Quality assurance of our data collection

Page reviewed:  14/04/2025

To ensure the quality of the data we collect under the national Data Collection Framework (DCF), we use several quality assurance measures. You can read more about these here.

National Programs and Annual Reports

On the Swedish Agency for Marine and Water Management's website you can find Sweden's national programs for data collection and subsequent annual reports listing those collection results.

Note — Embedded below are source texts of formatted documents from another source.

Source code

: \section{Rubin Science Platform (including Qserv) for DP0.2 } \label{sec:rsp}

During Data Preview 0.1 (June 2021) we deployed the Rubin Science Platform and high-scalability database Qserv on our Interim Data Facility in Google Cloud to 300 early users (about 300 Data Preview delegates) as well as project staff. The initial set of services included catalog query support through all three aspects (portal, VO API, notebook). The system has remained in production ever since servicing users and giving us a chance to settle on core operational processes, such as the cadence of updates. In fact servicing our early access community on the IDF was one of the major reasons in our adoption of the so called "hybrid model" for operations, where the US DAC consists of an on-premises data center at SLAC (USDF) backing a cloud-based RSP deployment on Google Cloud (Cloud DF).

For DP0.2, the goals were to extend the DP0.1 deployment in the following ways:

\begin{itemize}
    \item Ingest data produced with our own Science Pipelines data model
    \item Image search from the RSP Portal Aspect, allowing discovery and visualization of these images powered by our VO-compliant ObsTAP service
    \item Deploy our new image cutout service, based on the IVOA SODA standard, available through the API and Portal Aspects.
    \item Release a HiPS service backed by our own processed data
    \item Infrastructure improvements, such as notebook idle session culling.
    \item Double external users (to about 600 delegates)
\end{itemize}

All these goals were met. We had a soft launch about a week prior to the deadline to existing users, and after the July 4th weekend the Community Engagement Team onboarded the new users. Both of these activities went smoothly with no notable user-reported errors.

Data collection, storage, processing and quality control

  • We record field data from fisheries-dependent surveys either on paper or in E-reg.
  • We record field data from fisheries-independent surveys in E-reg and Sve-reg.

Download the E-reg quick guide (docx).

Download the Sve-reg quick guide (docx).

Data collection manuals can be provided by contacting lars.magnus.andersson@slu.se.

We carry out quality checks on data at different stages:

Data collection is made by Institute of Marine Research, Department of Aquatic resources (SLU Aqua), Swedish University of Agricultural Sciences.

Data is either registered on paper forms and recorded manually into the database or captured electronically with the applications E-reg or Sve-reg. The same checks are made when data is registered or imported to the database.

The following checks are some of those done when data is saved into the database:

  • is there data in the haul?
  • is there length data for each individual?
  • is there a total weight for the catch?
  • is the sample weight smaller than the total weight?
  • are all mandatory fields for this sampling type filled in?
  • is there a length frequency when specimen data exist?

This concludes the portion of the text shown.